Material provided ->
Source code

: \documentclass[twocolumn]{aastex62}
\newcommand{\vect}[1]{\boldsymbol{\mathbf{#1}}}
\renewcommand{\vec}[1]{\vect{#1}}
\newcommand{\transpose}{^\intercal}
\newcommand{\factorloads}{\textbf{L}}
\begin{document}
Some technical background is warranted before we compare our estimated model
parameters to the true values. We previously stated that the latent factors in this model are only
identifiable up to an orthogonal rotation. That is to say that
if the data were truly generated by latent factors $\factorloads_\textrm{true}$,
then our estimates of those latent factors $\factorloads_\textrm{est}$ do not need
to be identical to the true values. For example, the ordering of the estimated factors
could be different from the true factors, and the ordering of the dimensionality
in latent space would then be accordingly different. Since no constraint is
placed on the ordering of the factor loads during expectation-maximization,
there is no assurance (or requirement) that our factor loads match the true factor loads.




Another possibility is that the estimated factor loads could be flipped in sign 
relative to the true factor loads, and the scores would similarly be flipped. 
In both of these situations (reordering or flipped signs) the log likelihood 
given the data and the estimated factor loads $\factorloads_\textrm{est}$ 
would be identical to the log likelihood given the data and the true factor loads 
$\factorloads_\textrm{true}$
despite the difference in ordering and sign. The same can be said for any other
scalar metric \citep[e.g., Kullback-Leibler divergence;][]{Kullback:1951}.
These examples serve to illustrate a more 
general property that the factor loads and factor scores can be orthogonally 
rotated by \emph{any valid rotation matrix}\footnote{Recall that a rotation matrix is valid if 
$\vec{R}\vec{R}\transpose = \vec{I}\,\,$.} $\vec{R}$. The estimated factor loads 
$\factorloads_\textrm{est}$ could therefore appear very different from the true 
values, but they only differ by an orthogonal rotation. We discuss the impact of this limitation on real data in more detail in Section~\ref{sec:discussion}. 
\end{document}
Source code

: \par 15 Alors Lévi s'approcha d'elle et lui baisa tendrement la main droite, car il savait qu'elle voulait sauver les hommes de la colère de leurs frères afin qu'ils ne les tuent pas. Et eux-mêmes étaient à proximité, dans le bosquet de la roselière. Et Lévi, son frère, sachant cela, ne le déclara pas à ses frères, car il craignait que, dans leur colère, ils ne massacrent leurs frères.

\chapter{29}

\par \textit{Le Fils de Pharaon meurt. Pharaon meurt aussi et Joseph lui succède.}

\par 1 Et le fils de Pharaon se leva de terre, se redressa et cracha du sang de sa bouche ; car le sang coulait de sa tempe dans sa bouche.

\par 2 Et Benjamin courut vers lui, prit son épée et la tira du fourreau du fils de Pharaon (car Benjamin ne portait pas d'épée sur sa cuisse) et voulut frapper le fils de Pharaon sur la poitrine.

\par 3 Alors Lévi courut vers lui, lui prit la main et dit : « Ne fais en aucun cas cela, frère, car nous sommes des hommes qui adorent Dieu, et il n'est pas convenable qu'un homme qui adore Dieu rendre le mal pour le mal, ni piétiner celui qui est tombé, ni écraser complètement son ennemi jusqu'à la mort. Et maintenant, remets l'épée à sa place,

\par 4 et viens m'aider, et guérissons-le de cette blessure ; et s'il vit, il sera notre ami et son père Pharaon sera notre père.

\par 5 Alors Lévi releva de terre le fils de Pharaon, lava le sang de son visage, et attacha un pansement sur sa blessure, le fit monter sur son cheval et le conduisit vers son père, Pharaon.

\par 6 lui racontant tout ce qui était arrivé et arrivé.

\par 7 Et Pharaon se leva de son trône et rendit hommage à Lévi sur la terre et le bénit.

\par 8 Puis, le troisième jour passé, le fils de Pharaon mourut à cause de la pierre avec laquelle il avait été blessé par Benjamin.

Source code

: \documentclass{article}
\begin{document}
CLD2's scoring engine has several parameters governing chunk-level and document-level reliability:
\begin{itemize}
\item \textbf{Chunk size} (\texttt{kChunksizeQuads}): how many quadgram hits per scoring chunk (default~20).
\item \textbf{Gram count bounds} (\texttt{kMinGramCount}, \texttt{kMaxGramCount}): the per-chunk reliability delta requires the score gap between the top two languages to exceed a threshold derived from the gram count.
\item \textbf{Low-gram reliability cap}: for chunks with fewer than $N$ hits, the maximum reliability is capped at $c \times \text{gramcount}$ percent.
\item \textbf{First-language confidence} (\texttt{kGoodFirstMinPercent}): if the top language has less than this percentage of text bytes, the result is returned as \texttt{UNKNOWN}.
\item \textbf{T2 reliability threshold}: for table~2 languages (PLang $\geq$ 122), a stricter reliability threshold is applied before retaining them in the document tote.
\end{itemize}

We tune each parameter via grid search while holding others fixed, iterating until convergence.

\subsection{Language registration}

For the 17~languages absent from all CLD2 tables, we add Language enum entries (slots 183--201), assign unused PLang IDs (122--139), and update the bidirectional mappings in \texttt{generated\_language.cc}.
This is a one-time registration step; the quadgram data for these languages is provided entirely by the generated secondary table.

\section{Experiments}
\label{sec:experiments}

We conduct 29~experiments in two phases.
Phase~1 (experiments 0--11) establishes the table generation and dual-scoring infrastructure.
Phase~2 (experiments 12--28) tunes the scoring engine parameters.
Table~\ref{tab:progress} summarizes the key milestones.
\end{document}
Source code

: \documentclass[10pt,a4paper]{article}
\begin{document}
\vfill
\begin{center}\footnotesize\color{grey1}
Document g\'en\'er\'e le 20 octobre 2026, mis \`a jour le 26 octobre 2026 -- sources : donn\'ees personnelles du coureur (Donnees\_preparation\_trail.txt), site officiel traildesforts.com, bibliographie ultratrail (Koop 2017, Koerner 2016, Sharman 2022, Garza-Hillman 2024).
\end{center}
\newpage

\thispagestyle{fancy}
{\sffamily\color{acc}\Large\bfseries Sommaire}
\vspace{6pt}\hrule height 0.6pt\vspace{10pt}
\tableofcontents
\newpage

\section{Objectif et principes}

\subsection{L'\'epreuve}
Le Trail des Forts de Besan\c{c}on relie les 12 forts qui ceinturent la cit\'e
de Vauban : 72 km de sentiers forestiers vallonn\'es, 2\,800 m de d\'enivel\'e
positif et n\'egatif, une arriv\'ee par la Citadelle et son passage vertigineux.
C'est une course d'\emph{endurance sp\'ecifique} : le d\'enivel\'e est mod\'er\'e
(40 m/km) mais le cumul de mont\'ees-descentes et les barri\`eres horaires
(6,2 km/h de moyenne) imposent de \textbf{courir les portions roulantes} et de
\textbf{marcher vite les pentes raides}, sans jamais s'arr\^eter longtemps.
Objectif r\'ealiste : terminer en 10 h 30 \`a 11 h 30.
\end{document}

==

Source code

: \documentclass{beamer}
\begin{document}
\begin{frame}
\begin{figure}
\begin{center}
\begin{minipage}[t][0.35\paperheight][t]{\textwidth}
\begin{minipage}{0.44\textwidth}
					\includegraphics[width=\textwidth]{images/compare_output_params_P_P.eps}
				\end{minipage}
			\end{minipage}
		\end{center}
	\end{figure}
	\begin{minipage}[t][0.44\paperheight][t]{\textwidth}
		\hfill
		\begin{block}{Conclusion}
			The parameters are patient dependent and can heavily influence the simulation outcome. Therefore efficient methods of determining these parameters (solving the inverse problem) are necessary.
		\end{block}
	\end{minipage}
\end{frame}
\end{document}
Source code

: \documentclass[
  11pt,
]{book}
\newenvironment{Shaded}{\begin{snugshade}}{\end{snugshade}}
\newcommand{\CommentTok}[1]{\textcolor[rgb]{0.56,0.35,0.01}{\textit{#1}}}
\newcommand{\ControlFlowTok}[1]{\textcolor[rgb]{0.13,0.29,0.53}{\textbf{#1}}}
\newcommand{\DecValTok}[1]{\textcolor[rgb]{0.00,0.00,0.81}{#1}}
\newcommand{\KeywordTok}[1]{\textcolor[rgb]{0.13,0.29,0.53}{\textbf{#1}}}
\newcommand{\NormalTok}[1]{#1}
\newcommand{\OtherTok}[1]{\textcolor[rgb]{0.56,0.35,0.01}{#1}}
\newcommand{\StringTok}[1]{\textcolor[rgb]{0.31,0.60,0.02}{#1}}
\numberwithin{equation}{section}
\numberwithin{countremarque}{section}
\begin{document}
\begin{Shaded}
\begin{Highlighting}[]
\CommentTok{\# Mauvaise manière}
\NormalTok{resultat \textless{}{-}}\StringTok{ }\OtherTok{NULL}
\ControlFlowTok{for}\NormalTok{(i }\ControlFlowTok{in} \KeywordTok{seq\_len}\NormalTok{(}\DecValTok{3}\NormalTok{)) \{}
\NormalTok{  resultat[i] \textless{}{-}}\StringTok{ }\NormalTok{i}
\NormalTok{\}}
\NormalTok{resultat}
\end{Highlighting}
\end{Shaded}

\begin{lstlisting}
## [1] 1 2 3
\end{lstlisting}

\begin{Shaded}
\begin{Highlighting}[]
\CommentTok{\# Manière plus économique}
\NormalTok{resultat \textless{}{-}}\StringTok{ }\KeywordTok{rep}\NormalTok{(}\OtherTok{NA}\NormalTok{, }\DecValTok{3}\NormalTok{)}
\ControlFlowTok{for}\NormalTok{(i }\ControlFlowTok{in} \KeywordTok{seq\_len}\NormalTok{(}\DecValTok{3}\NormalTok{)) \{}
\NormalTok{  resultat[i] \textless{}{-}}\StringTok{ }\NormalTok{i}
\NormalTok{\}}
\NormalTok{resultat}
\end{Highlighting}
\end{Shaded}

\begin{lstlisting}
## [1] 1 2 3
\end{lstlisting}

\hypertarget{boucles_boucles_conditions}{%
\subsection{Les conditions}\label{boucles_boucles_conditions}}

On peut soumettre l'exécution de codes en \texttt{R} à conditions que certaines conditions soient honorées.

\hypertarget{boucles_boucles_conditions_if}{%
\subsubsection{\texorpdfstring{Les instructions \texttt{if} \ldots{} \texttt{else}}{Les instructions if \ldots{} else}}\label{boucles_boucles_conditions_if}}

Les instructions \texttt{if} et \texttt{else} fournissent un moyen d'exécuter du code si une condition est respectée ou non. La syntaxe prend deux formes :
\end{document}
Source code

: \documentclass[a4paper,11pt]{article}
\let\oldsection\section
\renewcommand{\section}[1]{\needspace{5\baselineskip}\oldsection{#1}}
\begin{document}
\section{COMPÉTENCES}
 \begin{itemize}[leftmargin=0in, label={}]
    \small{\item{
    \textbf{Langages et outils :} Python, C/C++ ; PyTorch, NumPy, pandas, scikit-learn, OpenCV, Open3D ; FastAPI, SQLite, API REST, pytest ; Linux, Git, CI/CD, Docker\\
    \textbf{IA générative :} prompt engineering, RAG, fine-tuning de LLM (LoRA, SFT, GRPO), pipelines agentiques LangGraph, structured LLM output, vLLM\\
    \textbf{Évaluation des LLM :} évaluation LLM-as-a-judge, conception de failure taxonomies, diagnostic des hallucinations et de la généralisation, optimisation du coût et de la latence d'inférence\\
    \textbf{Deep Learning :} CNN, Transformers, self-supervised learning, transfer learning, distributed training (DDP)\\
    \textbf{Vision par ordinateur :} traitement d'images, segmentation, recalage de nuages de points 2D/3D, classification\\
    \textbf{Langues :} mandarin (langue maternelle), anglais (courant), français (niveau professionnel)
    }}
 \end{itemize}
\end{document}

Exercise aim -> The lines holding the word "before" are the answer. Pull them out of the records and copy them.

Solution for this problem ->
Some technical background is warranted before we compare our estimated model
\item \textbf{T2 reliability threshold}: for table~2 languages (PLang $\geq$ 122), a stricter reliability threshold is applied before retaining them in the document tote.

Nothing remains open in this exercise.